Solberg saiu vitorioso da lama na 1.ª jornada no Quénia
Solberg saiu vitorioso da lama na 1.ª jornada no QuéniaRed Bull Content Pool

Oliver Solberg assumiu a liderança desde o início no Safari Rally do Quénia, esta quinta-feira, dominando as condições traiçoeiras e terminando a primeira etapa com uma vantagem significativa.

As chuvas intensas transformaram a etapa inicial perto de Naivasha num verdadeiro campo de batalha lamacento, e a prova de Camp Moran, com 24,35 km, foi decisiva. Solberg foi quem melhor soube lidar com o caos, levando o seu Toyota GR Yaris Rally1 a uma vantagem de quase meio minuto sobre o seu colega de equipa Elfyn Evans. O sueco admitiu que as condições eram das mais imprevisíveis que já tinha experienciado. 

"Já era uma autêntica aventura. Fiquei um pouco surpreendido com as diferenças, mas procurei manter o ritmo e interpretar a estrada. Por vezes estava seca e, de repente, molhada ao virar da esquina", sorriu Solberg ao cruzar a meta.

Evans conseguiu sobreviver a uma prova especialmente tensa e manteve-se na segunda posição. O galês ficou sem líquido limpa-vidros a meio da etapa, o que dificultou a visibilidade, já que o pára-brisas ficou coberto de lama, até que uma chuva tardia ajudou a limpá-lo.

Evans, no rally do Quénia
Evans, no rally do QuéniaRed Bull Content Pool

O nove vezes campeão mundial Sébastien Ogier terminou as duas primeiras etapas na teceira posição, a mais de um minuto do líder, depois de prever as grandes mudanças meteorológicas que iriam marcar as condições.

O drama tomou conta do restante pelotão quando Takamoto Katsuta perdeu o intercomunicador antes da etapa inicial, obrigando o seu copiloto, Aaron Johnston, a recorrer a sinais manuais. Apesar disso, a dupla ficou apenas a 10,2 segundos de Ogier, na 4.ª posição da geral, com o seu colega de equipa na Toyota, Sami Pajari, a quase um minuto.

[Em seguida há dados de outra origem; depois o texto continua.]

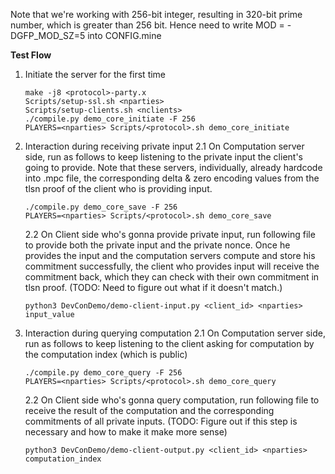 Note that we're working with 256-bit integer, resulting in 320-bit prime number, which is greater than 256 bit. Hence need to write MOD = -DGFP_MOD_SZ=5 into CONFIG.mine

**Test Flow**

1. Initiate the server for the first time

   ```
   make -j8 <protocol>-party.x
   Scripts/setup-ssl.sh <nparties>
   Scripts/setup-clients.sh <nclients>
   ./compile.py demo_core_initiate -F 256
   PLAYERS=<nparties> Scripts/<protocol>.sh demo_core_initiate
   ```

2. Interaction during receiving private input
   2.1 On Computation server side, run as follows to keep listening to the private input the client's going to provide. Note that these servers, individually, already hardcode into .mpc file, the corresponding delta & zero encoding values from the tlsn proof of the client who is providing input.

   ```
   ./compile.py demo_core_save -F 256
   PLAYERS=<nparties> Scripts/<protocol>.sh demo_core_save
   ```

   2.2 On Client side who's gonna provide private input, run following file to provide both the private input and the private nonce. Once he provides the input and the computation servers compute and store his commitment successfully, the client who provides input will receive the commitment back, which they can check with their own commitment in tlsn proof. (TODO: Need to figure out what if it doesn't match.)

   ```
   python3 DevConDemo/demo-client-input.py <client_id> <nparties> input_value
   ```

3. Interaction during querying computation
   2.1 On Computation server side, run as follows to keep listening to the client asking for computation by the computation index (which is public)

   ```
   ./compile.py demo_core_query -F 256
   PLAYERS=<nparties> Scripts/<protocol>.sh demo_core_query
   ```

   2.2 On Client side who's gonna query computation, run following file to receive the result of the computation and the corresponding commitments of all private inputs. (TODO: Figure out if this step is necessary and how to make it make more sense)

   ```
   python3 DevConDemo/demo-client-output.py <client_id> <nparties> computation_index
   ```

A Hyundai Motorsport teve um início complicado no rali, já que os seus três i20 N Rally1 enfrentaram problemas de sobreaquecimento devido ao barro espesso que bloqueou os radiadores na SS2.

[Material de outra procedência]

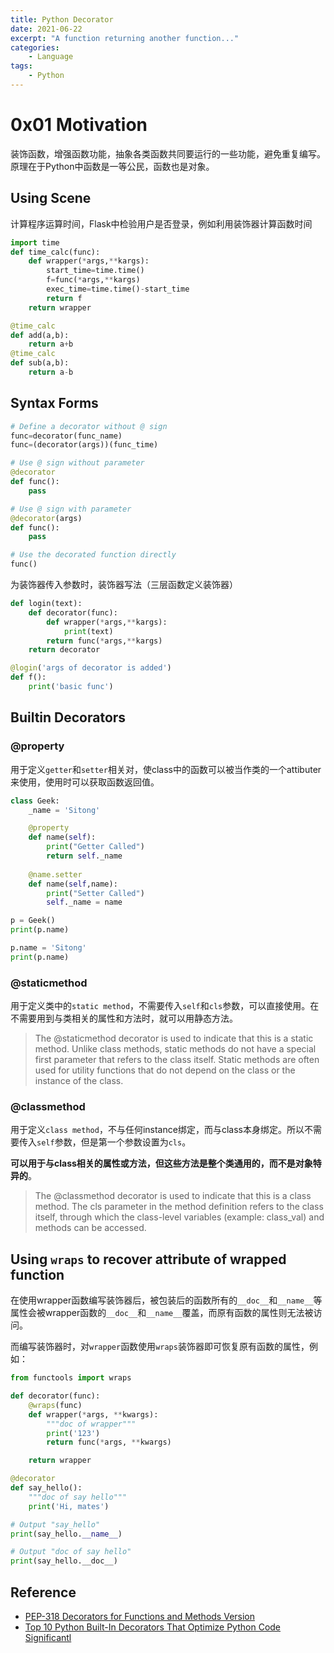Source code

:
 ```yaml
---
title: Python Decorator
date: 2021-06-22
excerpt: "A function returning another function..."
categories:
    - Language
tags:
    - Python
---
```




# 0x01 Motivation

装饰函数，增强函数功能，抽象各类函数共同要运行的一些功能，避免重复编写。原理在于Python中函数是一等公民，函数也是对象。

## Using Scene

计算程序运算时间，Flask中检验用户是否登录，例如利用装饰器计算函数时间

```python
import time
def time_calc(func):
    def wrapper(*args,**kargs):
        start_time=time.time()
        f=func(*args,**kargs)
        exec_time=time.time()-start_time
        return f
    return wrapper

@time_calc
def add(a,b):
    return a+b
@time_calc
def sub(a,b):
    return a-b
```

## Syntax Forms

```python
# Define a decorator without @ sign
func=decorator(func_name)
func=(decorator(args))(func_time)

# Use @ sign without parameter
@decorator
def func():
    pass

# Use @ sign with parameter
@decorator(args)
def func():
	pass

# Use the decorated function directly
func()
```

为装饰器传入参数时，装饰器写法（三层函数定义装饰器）

```python
def login(text):
	def decorator(func):
		def wrapper(*args,**kargs):
			print(text)
		return func(*args,**kargs)
	return decorator

@login('args of decorator is added')
def f():
    print('basic func')
```

## Builtin Decorators

### @property

用于定义`getter`和`setter`相关对，使class中的函数可以被当作类的一个attibuter来使用，使用时可以获取函数返回值。

```python
class Geek:
    _name = 'Sitong'

    @property
    def name(self):
        print("Getter Called")
        return self._name
    
    @name.setter
    def name(self,name):
        print("Setter Called")
        self._name = name

p = Geek()
print(p.name)

p.name = 'Sitong'
print(p.name)
```

### @staticmethod

用于定义类中的`static method`，不需要传入`self`和`cls`参数，可以直接使用。在不需要用到与类相关的属性和方法时，就可以用静态方法。

> The @staticmethod decorator is used to indicate that this is a static method. Unlike class methods, static methods do not have a special first parameter that refers to the class itself. Static methods are often used for utility functions that do not depend on the class or the instance of the class.

### @classmethod

用于定义`class method`，不与任何instance绑定，而与class本身绑定。所以不需要传入`self`参数，但是第一个参数设置为`cls`。

**可以用于与class相关的属性或方法，但这些方法是整个类通用的，而不是对象特异的**。

> The @classmethod decorator is used to indicate that this is a class method. The cls parameter in the method definition refers to the class itself, through which the class-level variables (example: class_val) and methods can be accessed. 

## Using `wraps` to recover attribute of wrapped function

在使用wrapper函数编写装饰器后，被包装后的函数所有的`__doc__`和`__name__`等属性会被wrapper函数的`__doc__`和`__name__`覆盖，而原有函数的属性则无法被访问。

而编写装饰器时，对`wrapper`函数使用`wraps`装饰器即可恢复原有函数的属性，例如：

```python
from functools import wraps

def decorator(func):
    @wraps(func)
    def wrapper(*args, **kwargs):
        """doc of wrapper"""
        print('123')
        return func(*args, **kwargs)

    return wrapper

@decorator
def say_hello():
    """doc of say hello"""
    print('Hi, mates')

# Output "say_hello"
print(say_hello.__name__)

# Output "doc of say hello"
print(say_hello.__doc__)
```

## Reference

- [PEP-318 Decorators for Functions and Methods Version](https://peps.python.org/pep-0318/)
- [Top 10 Python Built-In Decorators That Optimize Python Code Significantl](https://www.geeksforgeeks.org/top-python-built-in-decorators-that-optimize-python-code-significantly/)
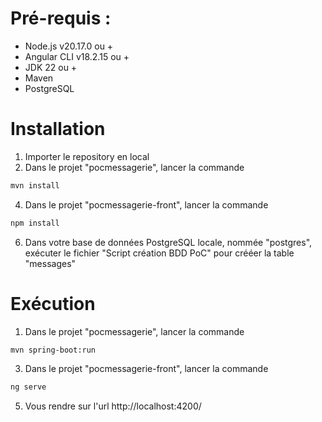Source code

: # Pré-requis :
- Node.js v20.17.0 ou +
- Angular CLI v18.2.15 ou +
- JDK 22 ou +
- Maven
- PostgreSQL

# Installation 
1. Importer le repository en local
2. Dans le projet "pocmessagerie", lancer la commande
```bash
mvn install
```
4. Dans le projet "pocmessagerie-front", lancer la commande 
```bash
npm install
```
6. Dans votre base de données PostgreSQL locale, nommée "postgres", exécuter le fichier "Script création BDD PoC" pour crééer la table "messages"

# Exécution
1. Dans le projet "pocmessagerie", lancer la commande
```bash
mvn spring-boot:run
```
3.  Dans le projet "pocmessagerie-front", lancer la commande
```bash
ng serve
```
5.  Vous rendre sur l'url http://localhost:4200/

"Obviamente, as condições eram muito difíceis. Na verdade, não sei como descrever isto no final, não encontro palavras para o fazer. Não estávamos na melhor posição na estrada para enfrentar isto, por isso perdemos muito tempo. Na última etapa o carro sobreaqueceu. Creio que os três Hyundai sobreaqueceram, o radiador estava cheio de lama. Tentei limpá-lo antes da etapa, mas ainda havia demasiada sujidade", admitiu Thierry Neuville, que terminou em sexto lugar.

Jon Armstrong, da M-Sport Ford, impressionou na sua estreia em Rally1 sobre terra e manteve-se em 7.º lugar. O irlandês descreveu a SS1 simplesmente como "lama, lama e mais lama". O seu colega de equipa, Josh McErlean, foi relegado para a 14.ª posição após sofrer um aumento da temperatura da água na SS2.

O duo da Hyundai, Adrien Fourmaux e Esapekka Lappi, seguiu-o em 8.º e 9.º lugar, enquanto Gus Greensmith fechou o top 10 e liderou a categoria WRC2 na sua estreia com o Toyota GR Yaris Rally2.